SAD of 4% has been a cause of several issues – manufacturers with high import content are facing the challenge of accumulated tax credits due to inverted duty structure triggered by SAD requiring an over 40% margin to utilize input credits, traders face a delays in grant of refund, and it is a non-creditable tax for service providers.  First up, SAD should not be applied to manufacturers as their final products would anyway be liable to VAT.  Traders should also be provided an exemption instead of refunds.  SAD application should be limited only to imports for final consumption or by service providers.  Even in such cases, given that CST rate is now down to 2%, SAD should also be reduced to 2%.  

Another key issue impacting across sectors is the double taxation of license transactions in intellectual property rights.  While the debate on which of the two taxes – VAT or service tax – cannot be resolved unilaterally by the Centre, until GST is introduced, the Government should consider providing for ad-hoc abatements from tax base to minimize the impact of double tax.

For service providers, several issues have been represented post introduction of negative list based taxation two years ago.  A majority are yet to be clarified.  It is hoped that the Budget addresses some of these contentious issues such as liquidated damages, scope of declared services, taxation of consortia and revenue share arrangements, intermediary services, export of services to branches outside India, applicability on CTC structures between employer and employee, etc.  As a benefit to the SME sector, the threshold for taxability could be increased to 50 lacs, or a simplified lower rate scheme without input credits could be introduced to reduce compliance costs. 

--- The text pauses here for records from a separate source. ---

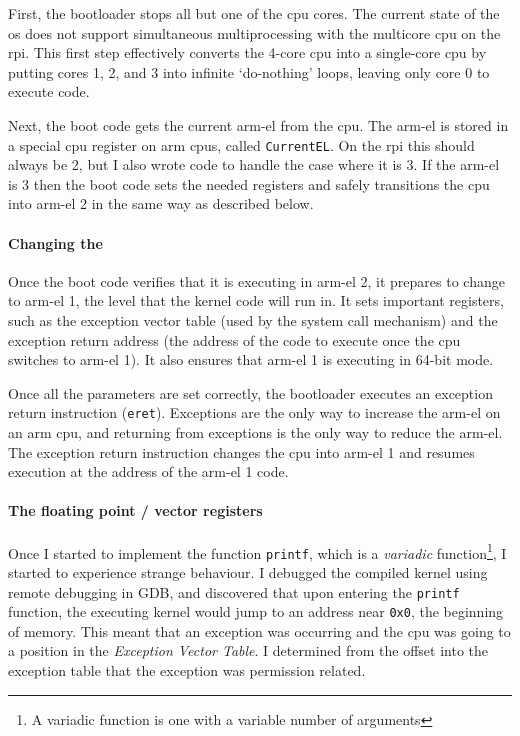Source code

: \documentclass{article}
\begin{document}
First, the bootloader stops all but one of the \gls{cpu} cores. The current
state of the \gls{os} does not support simultaneous multiprocessing with the
multicore \gls{cpu} on the \gls{rpi}. This first step effectively converts the
4-core \gls{cpu} into a single-core \gls{cpu} by putting cores 1, 2, and 3 into
infinite `do-nothing' loops, leaving only core 0 to execute code.

Next, the boot code gets the current \gls{arm-el} from the \gls{cpu}. The
\gls{arm-el} is stored in a special \gls{cpu} register on \gls{arm}
\glspl{cpu}, called \verb!CurrentEL!. On the \gls{rpi} this should always be 2,
but I also wrote code to handle the case where it is 3. If the \gls{arm-el} is
3 then the boot code sets the needed registers and safely transitions the
\gls{cpu} into \gls{arm-el} 2 in the same way as described below.

\paragraph{Changing the \texorpdfstring{}{Exception Level}}
Once the boot code verifies that it is executing in \gls{arm-el} 2, it prepares
to change to \gls{arm-el} 1, the level that the kernel code will run in. It
sets important registers, such as the exception vector table (used by the
system call mechanism) and the exception return address (the address of the
code to execute once the \gls{cpu} switches to \gls{arm-el} 1). It also ensures
that \gls{arm-el} 1 is executing in 64-bit mode.

Once all the parameters are set correctly, the bootloader executes an exception
return instruction (\verb!eret!). Exceptions are the only way to increase the
\gls{arm-el} on an \gls{arm} \gls{cpu}, and returning from exceptions is the
only way to reduce the \gls{arm-el}. The exception return instruction changes
the \gls{cpu} into \gls{arm-el} 1 and resumes execution at the address of the
\gls{arm-el} 1 code.

\paragraph{The floating point / vector registers}
Once I started to implement the function \verb!printf!, which is a
\emph{variadic} function\footnote{A variadic function is one with a variable
number of arguments}, I started to experience strange behaviour. I debugged the
compiled kernel using remote debugging in GDB, and discovered that upon
entering the \verb!printf! function, the executing kernel would jump to an
address near \texttt{0x0}, the beginning of memory. This meant that an
exception was occurring and the \gls{cpu} was going to a position in the
\emph{Exception Vector Table}. I determined from the offset into the exception
table that the exception was permission related.
\end{document}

The long drawn and cumbersome process of claiming refunds and their arbitrary rejections needs course correction. As a solution, provisions can be amended to eliminate pre-scrutiny of refunds claims.  CA certification of computation of refund should suffice.  Verification of claim related documents can be done on a selective basis.  Also, a list of input services for which refunds would be allowed should be published, esp for the IT/ ITES sector.  Interest should be granted (like income tax) if refunds are delayed beyond 90 days.  Measures to enforce accountability to tax officers causing frivolous denials should be implemented.  As an alternate, a mechanism to claim drawback (like in case of goods) should be considered for select sectors.  This will provide an alternate to the detailed process of claiming refunds (including resultant litigation).  This will specifically benefit SME service exporters.

Process of investigation by the tax office needs two key changes – one, number of investigating authorities needs to be reduced to only one; second, clear guidelines should be issued as to when personal penalties can be levied or prosecution initiated, especially for corporate entities.  This will ease out the possible abuse of such provisions in the regulations to coerce taxpayers.

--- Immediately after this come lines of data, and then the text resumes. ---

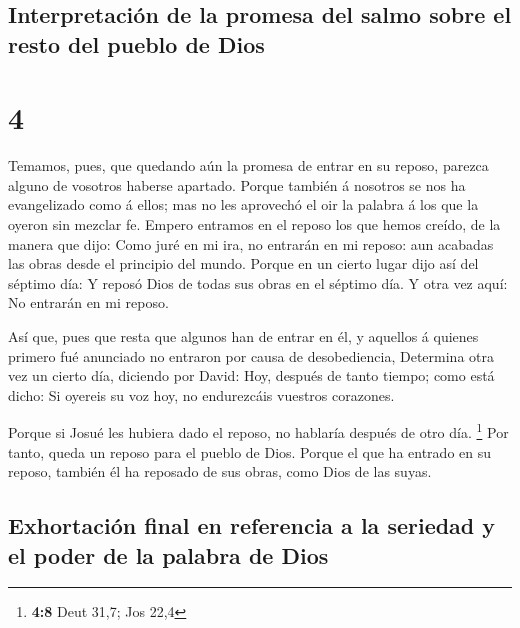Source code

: \hypertarget{interpretaciuxf3n-de-la-promesa-del-salmo-sobre-el-resto-del-pueblo-de-dios}{%
\subsection{Interpretación de la promesa del salmo sobre el resto del
pueblo de
Dios}\label{interpretaciuxf3n-de-la-promesa-del-salmo-sobre-el-resto-del-pueblo-de-dios}}

\hypertarget{section-3}{%
\section{4}\label{section-3}}

 Temamos, pues, que quedando aún la promesa de entrar en
su reposo, parezca alguno de vosotros haberse apartado. 
Porque también á nosotros se nos ha evangelizado como á ellos; mas no
les aprovechó el oir la palabra á los que la oyeron sin mezclar fe.
 Empero entramos en el reposo los que hemos creído, de la
manera que dijo: Como juré en mi ira, no entrarán en mi reposo: aun
acabadas las obras desde el principio del mundo.  Porque
en un cierto lugar dijo así del séptimo día: Y reposó Dios de todas sus
obras en el séptimo día.  Y otra vez aquí: No entrarán en
mi reposo.

 Así que, pues que resta que algunos han de entrar en él,
y aquellos á quienes primero fué anunciado no entraron por causa de
desobediencia,  Determina otra vez un cierto día, diciendo
por David: Hoy, después de tanto tiempo; como está dicho: Si oyereis su
voz hoy, no endurezcáis vuestros corazones.

 Porque si Josué les hubiera dado el reposo, no hablaría
después de otro día. \footnote{\textbf{4:8} Deut 31,7; Jos 22,4}
 Por tanto, queda un reposo para el pueblo de Dios.
 Porque el que ha entrado en su reposo, también él ha
reposado de sus obras, como Dios de las suyas.

\hypertarget{exhortaciuxf3n-final-en-referencia-a-la-seriedad-y-el-poder-de-la-palabra-de-dios}{%
\subsection{Exhortación final en referencia a la seriedad y el poder de
la palabra de
Dios}\label{exhortaciuxf3n-final-en-referencia-a-la-seriedad-y-el-poder-de-la-palabra-de-dios}}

One of the most important and urgent needs is an overhaul of litigation process.  As a new concept, Advance Ruling provisions can be made applicable to all; this could result in many taxpayers getting upfront clarity on contentions issues such as classification, rate, applicability of exemption, export status, etc.  Clearly, a sure shot way of curbing post facto litigation.  In the existing framework, we need a manifold increase in appellate authorities.  Secondly, taxpayers should have the option to exit litigation on a selective issue by paying tax, interest and 25% penalty at any stage of the process.  This will provide the much needed compounding option.  Provisions relating to statutory vacation of stay after 180 days should be done away with as it only increases number of miscellaneous applications, wasting precious time of the judiciary. Threshold for Revenue initiated appeals should be raised to 25 to 50 lacs to provide finality to small disputes.  Time limit of 3 years should be introduced for adjudication of show cause notices.

It is hoped that the Budget is a first and major step to catch up on the slack in indirect tax policy rationalization; a move towards less of government and more of governance – the mantra of the present NDA.